Instauré un peu partout au Québec depuis 2012, le programme Initiatives de travail de milieu auprès des aînés en situation de vulnérabilité (ITMAV) œuvre à briser l’isolement chez les aînés; une mission malheureusement encore plus d’actualité ces dernières années.

Les services du ITMAV sont toujours liés à un centre communautaire. À Longueuil, deux intervenantes sont affiliées au Centre communautaire des aînés et aînées de Longueuil. Dans le Roussillon, ces intervenants travaillent de pair avec le Centre bénévole de la Rive-Sud, et des services similaires sont déployés à Boucherville, Châteauguay ou encore Salaberry-de-Valleyfield.

Intervenante de milieu à Longueuil, Véronique Brisson préfère utiliser les termes «aînés vivant en situation de vulnérabilité», plutôt qu’aînés vulnérables, car cette vulnérabilité s’exprime parfois seulement durant un moment de vie. Et ITMAV est là pour les soutenir durant ces périodes. Ce peut être tant un problème de maltraitance, d’insécurité alimentaire, de difficulté financière; les situations où elles sont appelées à intervenir sont vastes.

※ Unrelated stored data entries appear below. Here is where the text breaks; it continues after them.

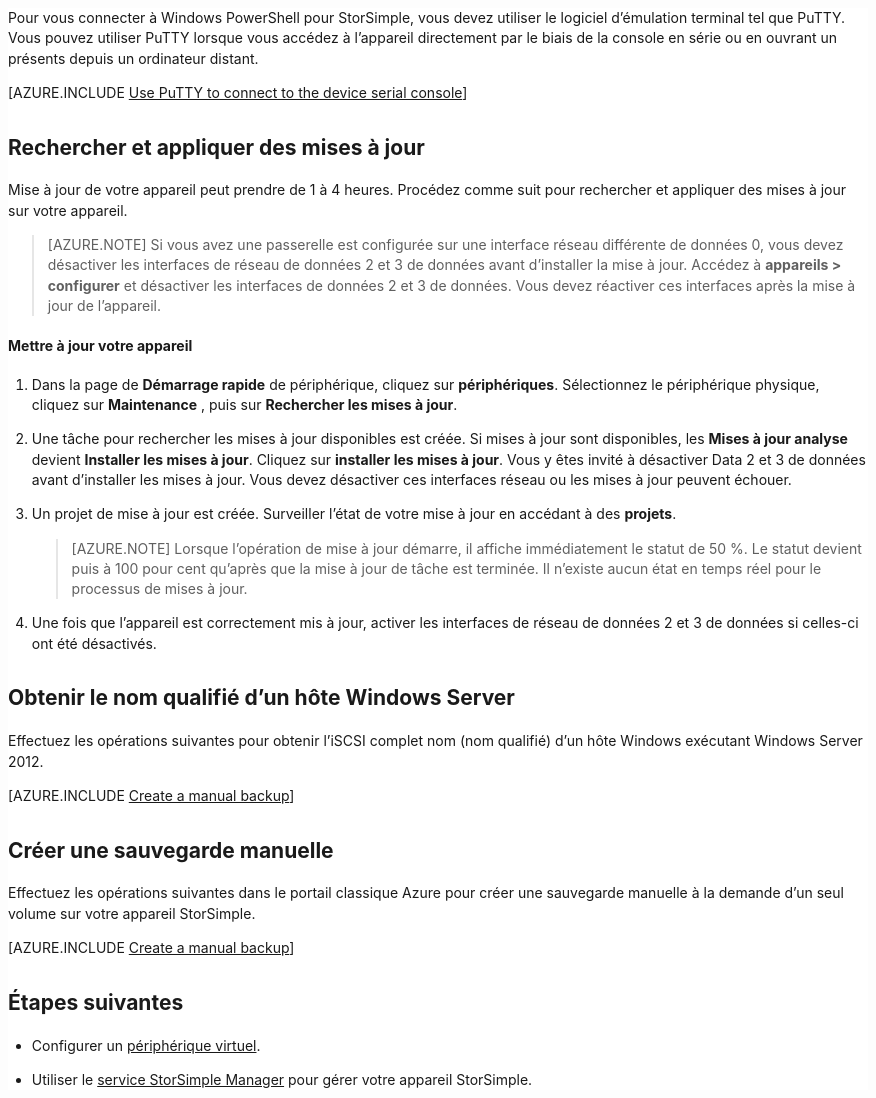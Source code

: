 Pour vous connecter à Windows PowerShell pour StorSimple, vous devez utiliser le logiciel d’émulation terminal tel que PuTTY. Vous pouvez utiliser PuTTY lorsque vous accédez à l’appareil directement par le biais de la console en série ou en ouvrant un présents depuis un ordinateur distant.

[AZURE.INCLUDE [Use PuTTY to connect to the device serial console](../../includes/storsimple-use-putty.md)]

## <a name="scan-for-and-apply-updates"></a>Rechercher et appliquer des mises à jour

Mise à jour de votre appareil peut prendre de 1 à 4 heures. Procédez comme suit pour rechercher et appliquer des mises à jour sur votre appareil.

> [AZURE.NOTE] Si vous avez une passerelle est configurée sur une interface réseau différente de données 0, vous devez désactiver les interfaces de réseau de données 2 et 3 de données avant d’installer la mise à jour. Accédez à **appareils > configurer** et désactiver les interfaces de données 2 et 3 de données. Vous devez réactiver ces interfaces après la mise à jour de l’appareil.

#### <a name="to-update-your-device"></a>Mettre à jour votre appareil
1.  Dans la page de **Démarrage rapide** de périphérique, cliquez sur **périphériques**. Sélectionnez le périphérique physique, cliquez sur **Maintenance** , puis sur **Rechercher les mises à jour**.  
2.  Une tâche pour rechercher les mises à jour disponibles est créée. Si mises à jour sont disponibles, les **Mises à jour analyse** devient **Installer les mises à jour**. Cliquez sur **installer les mises à jour**. Vous y êtes invité à désactiver Data 2 et 3 de données avant d’installer les mises à jour. Vous devez désactiver ces interfaces réseau ou les mises à jour peuvent échouer.
3.  Un projet de mise à jour est créée. Surveiller l’état de votre mise à jour en accédant à des **projets**.

    > [AZURE.NOTE] Lorsque l’opération de mise à jour démarre, il affiche immédiatement le statut de 50 %. Le statut devient puis à 100 pour cent qu’après que la mise à jour de tâche est terminée. Il n’existe aucun état en temps réel pour le processus de mises à jour.

4.  Une fois que l’appareil est correctement mis à jour, activer les interfaces de réseau de données 2 et 3 de données si celles-ci ont été désactivés.



## <a name="get-the-iqn-of-a-windows-server-host"></a>Obtenir le nom qualifié d’un hôte Windows Server

Effectuez les opérations suivantes pour obtenir l’iSCSI complet nom (nom qualifié) d’un hôte Windows exécutant Windows Server 2012.

[AZURE.INCLUDE [Create a manual backup](../../includes/storsimple-get-iqn.md)]


## <a name="create-a-manual-backup"></a>Créer une sauvegarde manuelle

Effectuez les opérations suivantes dans le portail classique Azure pour créer une sauvegarde manuelle à la demande d’un seul volume sur votre appareil StorSimple.

[AZURE.INCLUDE [Create a manual backup](../../includes/storsimple-create-manual-backup.md)]


## <a name="next-steps"></a>Étapes suivantes

- Configurer un [périphérique virtuel](storsimple-virtual-device-u2.md).

- Utiliser le [service StorSimple Manager](https://msdn.microsoft.com/library/azure/dn772396.aspx) pour gérer votre appareil StorSimple.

Leur rôle en est un d’accompagnement et de référencement. Les intervenantes identifient les besoins des aînés rencontrés, et les réfèrent aux ressources appropriées.

Les aînés qui se sentent seuls peuvent par exemple être dirigés vers Écoute Montérégie. Un suivi est ensuite effectué entre les partenaires, afin de s’assurer d’une bonne prise en charge.

«On peut aussi suggérer les dîners amicaux, ici au centre communautaire. Cette activité a été mise sur pied exprès pour ça. Ils créent des liens. C’est souvent le déclic pour eux, ils deviennent ensuite de plus en plus actifs, se font des amis», illustre Véronique Brisson.

Parmi les enjeux les plus fréquemment observés, Mme Brisson nomme les répercussions de la crise du logement. Le programme peut accompagner les aînés dans leurs démarches pour se reloger ou lors de problèmes vécus avec un propriétaire.

«Mais surtout, on veut favoriser l’autonomie. Si une personne éprouve des difficultés avec des papiers du gouvernement, par exemple, on va lui montrer comment le faire, sans le faire à sa place», donne en exemple Mme Brisson.

Repérage

Malgré ses quelque 14 ans d’existence, le programme ITMAV demeure peu connu.

«Même les travailleurs sociaux, ils ne connaissaient pas tous ce que l’on fait. Pourtant, notre travail ressemble au leur, compare-t-elle. La différence, c’est qu’on n’a pas de limite de temps. On peut demeurer auprès de la personne tant que le besoin n’est pas répondu.»

Pour faire connaître les services aux aînés, les intervenantes d’ITMAV effectuent du repérage sur le terrain.

«On va au Tim Hortons, à Place Longueuil. Nous avons un sac en bandoulière, sur lequel il est écrit «Aide aux aînés». On revoit les mêmes visages, les gens nous reconnaissent, viennent nous poser des questions.«

Mme Brisson constate que les divers services d’accompagnement et de référencement permettent d’améliorer la qualité de vie des aînés qui en bénéficient, tout en élargissant leur filet social.

«C’est gros, mais certains nous disent : «Vous m’avez sauvé!» Un autre m’a dit que «jamais personne n’avait fait ça pour lui». Ils savent qu’on est là en cas de besoin», témoigne-t-elle.

Elle en profite toutefois pour exposer aussi les limites du rôle des intervenantes d’ITMAV. Effectuer des transports, ou encore de menus travaux – des demandes qui reviennent à l’occasion – ne fait pas partie de leur tâche. «En santé mentale, on ne peut pas agir directement, mais on peut les accompagner, les inciter à voir un médecin. Et s’ils ont besoin de parler, on peut les écouter.»